** Given data follows **
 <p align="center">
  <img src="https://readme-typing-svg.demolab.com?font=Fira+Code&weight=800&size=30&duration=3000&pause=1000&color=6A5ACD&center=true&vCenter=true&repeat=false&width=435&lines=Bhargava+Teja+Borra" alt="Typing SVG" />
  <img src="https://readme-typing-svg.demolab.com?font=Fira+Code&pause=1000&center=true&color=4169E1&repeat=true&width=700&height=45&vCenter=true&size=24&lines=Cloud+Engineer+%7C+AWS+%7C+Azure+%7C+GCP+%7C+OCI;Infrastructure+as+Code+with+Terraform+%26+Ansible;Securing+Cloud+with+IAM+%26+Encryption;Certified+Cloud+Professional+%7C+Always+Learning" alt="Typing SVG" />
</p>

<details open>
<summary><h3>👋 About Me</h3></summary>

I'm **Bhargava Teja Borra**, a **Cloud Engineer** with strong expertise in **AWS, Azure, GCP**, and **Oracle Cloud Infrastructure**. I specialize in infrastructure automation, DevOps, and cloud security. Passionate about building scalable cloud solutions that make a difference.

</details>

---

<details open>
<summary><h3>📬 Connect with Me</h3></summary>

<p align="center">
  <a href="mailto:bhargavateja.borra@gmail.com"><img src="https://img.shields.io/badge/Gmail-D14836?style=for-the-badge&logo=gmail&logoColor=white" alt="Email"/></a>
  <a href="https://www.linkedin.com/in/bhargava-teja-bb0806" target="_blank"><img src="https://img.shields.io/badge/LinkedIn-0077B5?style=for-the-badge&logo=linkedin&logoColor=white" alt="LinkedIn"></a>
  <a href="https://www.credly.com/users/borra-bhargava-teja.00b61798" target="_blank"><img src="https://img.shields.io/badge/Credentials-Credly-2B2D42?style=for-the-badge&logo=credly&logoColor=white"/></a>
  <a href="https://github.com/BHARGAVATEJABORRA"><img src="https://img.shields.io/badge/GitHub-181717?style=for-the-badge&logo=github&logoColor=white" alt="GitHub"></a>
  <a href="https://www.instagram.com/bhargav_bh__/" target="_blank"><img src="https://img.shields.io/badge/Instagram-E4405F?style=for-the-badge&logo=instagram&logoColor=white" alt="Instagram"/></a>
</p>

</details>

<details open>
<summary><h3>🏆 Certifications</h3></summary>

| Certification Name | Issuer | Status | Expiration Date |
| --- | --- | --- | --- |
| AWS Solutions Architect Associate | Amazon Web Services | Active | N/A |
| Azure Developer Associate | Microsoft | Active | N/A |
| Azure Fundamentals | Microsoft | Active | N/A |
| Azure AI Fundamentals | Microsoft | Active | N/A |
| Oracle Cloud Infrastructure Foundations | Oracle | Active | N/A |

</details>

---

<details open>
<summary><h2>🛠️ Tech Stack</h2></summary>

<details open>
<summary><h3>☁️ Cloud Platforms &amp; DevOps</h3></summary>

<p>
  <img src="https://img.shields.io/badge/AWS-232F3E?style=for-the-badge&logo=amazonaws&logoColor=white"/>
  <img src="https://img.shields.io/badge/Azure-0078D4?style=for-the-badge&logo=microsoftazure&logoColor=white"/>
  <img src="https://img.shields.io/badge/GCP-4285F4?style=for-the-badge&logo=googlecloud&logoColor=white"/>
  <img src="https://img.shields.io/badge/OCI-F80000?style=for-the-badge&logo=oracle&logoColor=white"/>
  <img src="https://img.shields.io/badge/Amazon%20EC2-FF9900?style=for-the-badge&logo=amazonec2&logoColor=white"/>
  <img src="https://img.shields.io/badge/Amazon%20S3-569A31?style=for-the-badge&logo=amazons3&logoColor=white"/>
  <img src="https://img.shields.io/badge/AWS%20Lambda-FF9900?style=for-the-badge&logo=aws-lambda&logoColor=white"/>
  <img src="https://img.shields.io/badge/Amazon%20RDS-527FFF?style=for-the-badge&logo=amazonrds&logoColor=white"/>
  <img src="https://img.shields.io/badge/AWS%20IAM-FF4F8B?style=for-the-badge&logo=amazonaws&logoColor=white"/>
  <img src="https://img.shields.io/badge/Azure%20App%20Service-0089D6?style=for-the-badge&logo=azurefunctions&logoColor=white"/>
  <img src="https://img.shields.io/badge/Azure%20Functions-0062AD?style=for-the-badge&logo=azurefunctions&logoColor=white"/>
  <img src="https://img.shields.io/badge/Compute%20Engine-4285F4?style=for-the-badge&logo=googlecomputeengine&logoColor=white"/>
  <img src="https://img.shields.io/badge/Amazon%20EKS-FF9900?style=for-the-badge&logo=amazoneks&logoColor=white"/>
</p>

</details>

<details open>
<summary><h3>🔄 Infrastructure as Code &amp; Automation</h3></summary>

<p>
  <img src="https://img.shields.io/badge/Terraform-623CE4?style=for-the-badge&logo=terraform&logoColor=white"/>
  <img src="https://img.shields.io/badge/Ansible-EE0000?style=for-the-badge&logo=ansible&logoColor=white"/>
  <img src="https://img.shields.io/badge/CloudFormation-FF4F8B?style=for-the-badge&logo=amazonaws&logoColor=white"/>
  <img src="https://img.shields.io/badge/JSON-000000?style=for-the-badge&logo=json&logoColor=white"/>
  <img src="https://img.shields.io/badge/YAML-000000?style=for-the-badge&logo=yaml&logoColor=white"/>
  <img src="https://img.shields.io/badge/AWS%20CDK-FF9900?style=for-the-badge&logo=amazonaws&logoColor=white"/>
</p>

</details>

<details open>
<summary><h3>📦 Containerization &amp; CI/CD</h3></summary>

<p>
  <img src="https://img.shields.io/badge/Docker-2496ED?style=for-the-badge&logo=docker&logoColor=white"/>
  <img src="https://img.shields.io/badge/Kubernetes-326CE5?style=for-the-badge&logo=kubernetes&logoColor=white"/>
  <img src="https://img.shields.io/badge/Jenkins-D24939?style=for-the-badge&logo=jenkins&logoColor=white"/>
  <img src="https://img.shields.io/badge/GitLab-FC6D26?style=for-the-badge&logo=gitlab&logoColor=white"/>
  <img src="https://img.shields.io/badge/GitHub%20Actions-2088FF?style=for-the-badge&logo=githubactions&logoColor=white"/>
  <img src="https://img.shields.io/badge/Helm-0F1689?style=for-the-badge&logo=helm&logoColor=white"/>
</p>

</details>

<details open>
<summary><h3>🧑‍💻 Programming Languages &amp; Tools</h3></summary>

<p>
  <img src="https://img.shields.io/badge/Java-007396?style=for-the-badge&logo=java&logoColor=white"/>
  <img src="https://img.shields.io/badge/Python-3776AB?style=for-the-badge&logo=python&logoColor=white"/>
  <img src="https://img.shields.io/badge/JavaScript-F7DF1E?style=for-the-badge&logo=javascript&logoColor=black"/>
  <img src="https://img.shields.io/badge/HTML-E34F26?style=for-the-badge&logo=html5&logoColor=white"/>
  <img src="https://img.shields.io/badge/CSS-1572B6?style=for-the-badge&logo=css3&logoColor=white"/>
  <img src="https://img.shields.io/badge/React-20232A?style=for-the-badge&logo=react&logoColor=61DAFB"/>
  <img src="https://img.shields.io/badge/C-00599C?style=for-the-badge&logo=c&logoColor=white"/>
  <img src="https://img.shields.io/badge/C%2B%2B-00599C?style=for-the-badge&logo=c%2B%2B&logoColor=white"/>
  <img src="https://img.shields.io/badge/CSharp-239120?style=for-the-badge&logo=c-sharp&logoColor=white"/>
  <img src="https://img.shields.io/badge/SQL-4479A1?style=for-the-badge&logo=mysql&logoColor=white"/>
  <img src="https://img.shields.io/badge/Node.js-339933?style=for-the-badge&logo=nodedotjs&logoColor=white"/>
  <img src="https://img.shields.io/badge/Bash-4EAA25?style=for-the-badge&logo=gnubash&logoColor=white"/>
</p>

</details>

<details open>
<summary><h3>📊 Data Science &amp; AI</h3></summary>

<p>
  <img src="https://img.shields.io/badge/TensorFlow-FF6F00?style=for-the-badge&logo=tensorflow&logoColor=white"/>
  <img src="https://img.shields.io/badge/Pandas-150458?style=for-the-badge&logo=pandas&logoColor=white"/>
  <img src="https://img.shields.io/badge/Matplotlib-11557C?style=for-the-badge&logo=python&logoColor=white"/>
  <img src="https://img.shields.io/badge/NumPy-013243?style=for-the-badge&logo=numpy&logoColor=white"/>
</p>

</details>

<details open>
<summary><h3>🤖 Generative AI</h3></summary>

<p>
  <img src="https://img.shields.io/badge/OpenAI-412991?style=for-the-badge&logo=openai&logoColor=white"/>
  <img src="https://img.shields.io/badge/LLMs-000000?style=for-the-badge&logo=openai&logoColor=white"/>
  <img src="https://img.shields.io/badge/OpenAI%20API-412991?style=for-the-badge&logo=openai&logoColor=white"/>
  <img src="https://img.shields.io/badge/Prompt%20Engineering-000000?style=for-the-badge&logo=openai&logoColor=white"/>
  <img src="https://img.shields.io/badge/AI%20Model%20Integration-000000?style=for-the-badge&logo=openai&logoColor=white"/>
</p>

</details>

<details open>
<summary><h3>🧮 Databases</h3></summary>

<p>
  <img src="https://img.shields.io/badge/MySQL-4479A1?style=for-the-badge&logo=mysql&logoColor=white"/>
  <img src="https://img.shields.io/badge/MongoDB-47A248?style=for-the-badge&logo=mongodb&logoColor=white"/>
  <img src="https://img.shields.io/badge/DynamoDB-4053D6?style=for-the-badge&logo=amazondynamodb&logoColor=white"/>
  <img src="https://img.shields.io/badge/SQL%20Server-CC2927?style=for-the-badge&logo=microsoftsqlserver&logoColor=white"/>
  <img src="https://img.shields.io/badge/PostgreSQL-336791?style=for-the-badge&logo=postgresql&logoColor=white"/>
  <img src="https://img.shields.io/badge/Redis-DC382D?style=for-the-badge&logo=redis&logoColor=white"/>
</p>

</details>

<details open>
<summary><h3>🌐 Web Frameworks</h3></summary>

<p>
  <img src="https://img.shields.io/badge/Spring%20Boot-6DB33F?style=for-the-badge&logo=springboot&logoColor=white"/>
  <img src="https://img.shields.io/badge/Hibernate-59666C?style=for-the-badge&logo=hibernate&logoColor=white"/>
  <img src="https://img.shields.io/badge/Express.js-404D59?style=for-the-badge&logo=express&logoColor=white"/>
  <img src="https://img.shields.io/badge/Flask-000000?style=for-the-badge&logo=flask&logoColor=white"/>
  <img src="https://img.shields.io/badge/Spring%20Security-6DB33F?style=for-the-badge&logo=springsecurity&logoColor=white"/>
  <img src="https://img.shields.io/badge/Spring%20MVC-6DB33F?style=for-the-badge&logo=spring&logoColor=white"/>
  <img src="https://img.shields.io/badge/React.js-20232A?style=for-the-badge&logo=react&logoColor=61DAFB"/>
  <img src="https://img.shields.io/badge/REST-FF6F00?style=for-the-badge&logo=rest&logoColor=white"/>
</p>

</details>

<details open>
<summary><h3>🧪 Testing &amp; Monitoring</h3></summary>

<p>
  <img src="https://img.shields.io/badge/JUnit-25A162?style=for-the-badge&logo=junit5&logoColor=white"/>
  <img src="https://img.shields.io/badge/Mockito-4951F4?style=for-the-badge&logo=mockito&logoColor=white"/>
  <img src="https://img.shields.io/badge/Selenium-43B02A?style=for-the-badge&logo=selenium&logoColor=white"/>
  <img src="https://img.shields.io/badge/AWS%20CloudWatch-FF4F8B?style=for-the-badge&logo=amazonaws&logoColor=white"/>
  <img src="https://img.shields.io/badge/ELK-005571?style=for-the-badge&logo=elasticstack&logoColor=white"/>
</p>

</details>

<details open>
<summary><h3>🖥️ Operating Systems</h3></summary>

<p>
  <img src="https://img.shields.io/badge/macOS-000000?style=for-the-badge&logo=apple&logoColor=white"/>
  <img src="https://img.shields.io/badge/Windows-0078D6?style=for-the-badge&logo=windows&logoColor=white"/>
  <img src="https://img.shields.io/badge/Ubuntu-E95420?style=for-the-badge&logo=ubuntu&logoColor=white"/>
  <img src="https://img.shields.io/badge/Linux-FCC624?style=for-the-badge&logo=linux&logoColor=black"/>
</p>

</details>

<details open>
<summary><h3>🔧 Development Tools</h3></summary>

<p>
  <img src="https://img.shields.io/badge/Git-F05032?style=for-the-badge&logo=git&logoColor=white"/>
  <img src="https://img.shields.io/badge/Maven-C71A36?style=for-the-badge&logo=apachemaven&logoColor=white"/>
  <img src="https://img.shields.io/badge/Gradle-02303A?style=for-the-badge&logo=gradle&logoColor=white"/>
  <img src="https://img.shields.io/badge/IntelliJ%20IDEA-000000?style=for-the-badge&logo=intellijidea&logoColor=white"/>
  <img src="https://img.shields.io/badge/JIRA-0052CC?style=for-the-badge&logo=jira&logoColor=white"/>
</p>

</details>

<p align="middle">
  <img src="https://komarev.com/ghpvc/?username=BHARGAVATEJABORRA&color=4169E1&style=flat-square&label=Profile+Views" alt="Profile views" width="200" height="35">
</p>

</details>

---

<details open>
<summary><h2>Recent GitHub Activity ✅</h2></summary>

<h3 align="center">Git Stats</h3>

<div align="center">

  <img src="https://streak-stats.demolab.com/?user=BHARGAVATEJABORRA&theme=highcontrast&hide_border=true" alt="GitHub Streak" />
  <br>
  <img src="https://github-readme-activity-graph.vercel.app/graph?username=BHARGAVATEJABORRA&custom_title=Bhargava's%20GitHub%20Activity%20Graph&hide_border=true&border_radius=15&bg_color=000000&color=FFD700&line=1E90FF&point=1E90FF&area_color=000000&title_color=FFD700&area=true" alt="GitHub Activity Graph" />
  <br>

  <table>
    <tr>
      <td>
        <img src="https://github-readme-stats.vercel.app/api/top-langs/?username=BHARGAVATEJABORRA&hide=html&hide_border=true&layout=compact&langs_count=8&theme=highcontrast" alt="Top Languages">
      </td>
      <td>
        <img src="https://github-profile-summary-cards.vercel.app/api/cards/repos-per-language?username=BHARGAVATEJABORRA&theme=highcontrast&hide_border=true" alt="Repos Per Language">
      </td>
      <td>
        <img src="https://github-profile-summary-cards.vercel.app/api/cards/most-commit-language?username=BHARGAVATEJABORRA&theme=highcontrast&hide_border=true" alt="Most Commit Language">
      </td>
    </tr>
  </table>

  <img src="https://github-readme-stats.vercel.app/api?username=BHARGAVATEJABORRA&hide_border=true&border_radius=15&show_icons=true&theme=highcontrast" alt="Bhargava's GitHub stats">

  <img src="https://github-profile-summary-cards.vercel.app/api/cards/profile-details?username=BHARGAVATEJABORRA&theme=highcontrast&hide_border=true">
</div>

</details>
** End of Given data **
** Given data follows **
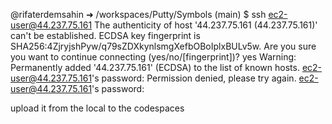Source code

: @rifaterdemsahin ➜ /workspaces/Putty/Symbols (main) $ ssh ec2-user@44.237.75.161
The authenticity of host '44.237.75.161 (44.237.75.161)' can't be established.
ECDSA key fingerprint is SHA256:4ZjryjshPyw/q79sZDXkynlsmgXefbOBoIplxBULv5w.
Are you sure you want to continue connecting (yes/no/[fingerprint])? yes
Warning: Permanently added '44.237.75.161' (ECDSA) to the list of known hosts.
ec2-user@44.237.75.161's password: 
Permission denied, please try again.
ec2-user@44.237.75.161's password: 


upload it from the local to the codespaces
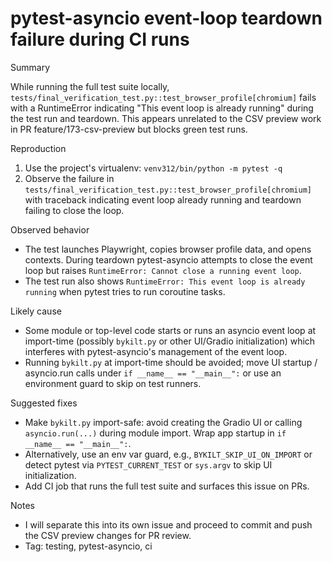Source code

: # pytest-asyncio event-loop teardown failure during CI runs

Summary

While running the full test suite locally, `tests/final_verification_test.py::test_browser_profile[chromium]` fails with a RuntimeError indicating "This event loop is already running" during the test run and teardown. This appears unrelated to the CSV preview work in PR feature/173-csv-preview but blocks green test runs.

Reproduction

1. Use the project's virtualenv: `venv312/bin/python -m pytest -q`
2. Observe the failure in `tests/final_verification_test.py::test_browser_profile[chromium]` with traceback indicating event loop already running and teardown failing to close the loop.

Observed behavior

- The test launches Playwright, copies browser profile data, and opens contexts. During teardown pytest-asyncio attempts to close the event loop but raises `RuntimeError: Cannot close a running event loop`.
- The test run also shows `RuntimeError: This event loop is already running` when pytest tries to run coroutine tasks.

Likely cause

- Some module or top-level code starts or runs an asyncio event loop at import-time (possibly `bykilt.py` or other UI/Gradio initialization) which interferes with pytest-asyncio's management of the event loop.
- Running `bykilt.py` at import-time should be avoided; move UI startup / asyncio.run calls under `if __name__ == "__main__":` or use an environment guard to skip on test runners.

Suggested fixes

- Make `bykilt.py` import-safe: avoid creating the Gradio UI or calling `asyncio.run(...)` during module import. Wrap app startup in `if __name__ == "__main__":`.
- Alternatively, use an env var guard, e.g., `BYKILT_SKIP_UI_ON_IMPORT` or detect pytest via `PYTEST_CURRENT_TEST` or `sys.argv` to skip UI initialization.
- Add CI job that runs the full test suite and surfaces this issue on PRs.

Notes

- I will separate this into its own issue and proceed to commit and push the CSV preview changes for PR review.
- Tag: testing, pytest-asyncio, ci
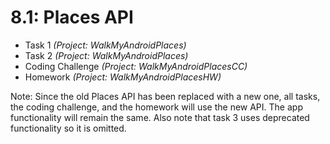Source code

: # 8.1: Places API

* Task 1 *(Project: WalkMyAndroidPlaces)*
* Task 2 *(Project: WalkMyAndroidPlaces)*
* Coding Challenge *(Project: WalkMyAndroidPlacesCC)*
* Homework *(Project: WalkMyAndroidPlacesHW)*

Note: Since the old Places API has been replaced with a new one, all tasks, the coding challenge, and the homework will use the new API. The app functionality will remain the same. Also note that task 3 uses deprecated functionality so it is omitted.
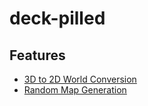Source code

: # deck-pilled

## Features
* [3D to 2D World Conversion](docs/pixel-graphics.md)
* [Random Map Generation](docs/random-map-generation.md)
** End of Given data **
** Given data follows **
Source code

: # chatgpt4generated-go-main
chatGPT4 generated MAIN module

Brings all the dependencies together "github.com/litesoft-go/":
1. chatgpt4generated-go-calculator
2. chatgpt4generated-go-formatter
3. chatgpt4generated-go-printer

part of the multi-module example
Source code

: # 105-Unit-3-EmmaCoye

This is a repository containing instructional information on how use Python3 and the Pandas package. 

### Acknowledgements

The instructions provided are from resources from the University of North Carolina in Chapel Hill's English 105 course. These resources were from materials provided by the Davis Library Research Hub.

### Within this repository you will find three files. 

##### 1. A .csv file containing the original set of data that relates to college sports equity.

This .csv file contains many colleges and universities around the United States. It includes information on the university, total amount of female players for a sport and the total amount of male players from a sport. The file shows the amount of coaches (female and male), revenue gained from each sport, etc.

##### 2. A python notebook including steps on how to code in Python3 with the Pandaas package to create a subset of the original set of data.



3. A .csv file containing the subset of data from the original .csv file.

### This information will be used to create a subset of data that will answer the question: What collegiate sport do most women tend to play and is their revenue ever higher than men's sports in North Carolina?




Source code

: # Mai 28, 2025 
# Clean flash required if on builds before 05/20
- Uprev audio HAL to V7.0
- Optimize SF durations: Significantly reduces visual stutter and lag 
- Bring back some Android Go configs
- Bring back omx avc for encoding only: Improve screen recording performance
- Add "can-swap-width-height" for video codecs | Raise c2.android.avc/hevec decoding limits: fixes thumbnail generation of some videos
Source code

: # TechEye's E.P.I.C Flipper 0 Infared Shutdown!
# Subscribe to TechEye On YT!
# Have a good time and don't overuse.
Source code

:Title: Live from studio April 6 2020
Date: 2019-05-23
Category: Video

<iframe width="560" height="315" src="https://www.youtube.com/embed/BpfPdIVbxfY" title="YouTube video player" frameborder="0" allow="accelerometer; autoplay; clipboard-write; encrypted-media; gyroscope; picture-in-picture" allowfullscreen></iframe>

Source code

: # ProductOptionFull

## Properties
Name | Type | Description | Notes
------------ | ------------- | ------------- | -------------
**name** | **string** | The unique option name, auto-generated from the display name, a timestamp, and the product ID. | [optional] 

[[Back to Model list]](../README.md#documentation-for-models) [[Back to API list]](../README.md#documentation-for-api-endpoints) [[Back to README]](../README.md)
** End of Given data **
**Work required:**
Using the entries above, return each line that includes the word "Tools".

**Answer for the task:**
<summary><h3>🧑‍💻 Programming Languages &amp; Tools</h3></summary>
<summary><h3>🔧 Development Tools</h3></summary>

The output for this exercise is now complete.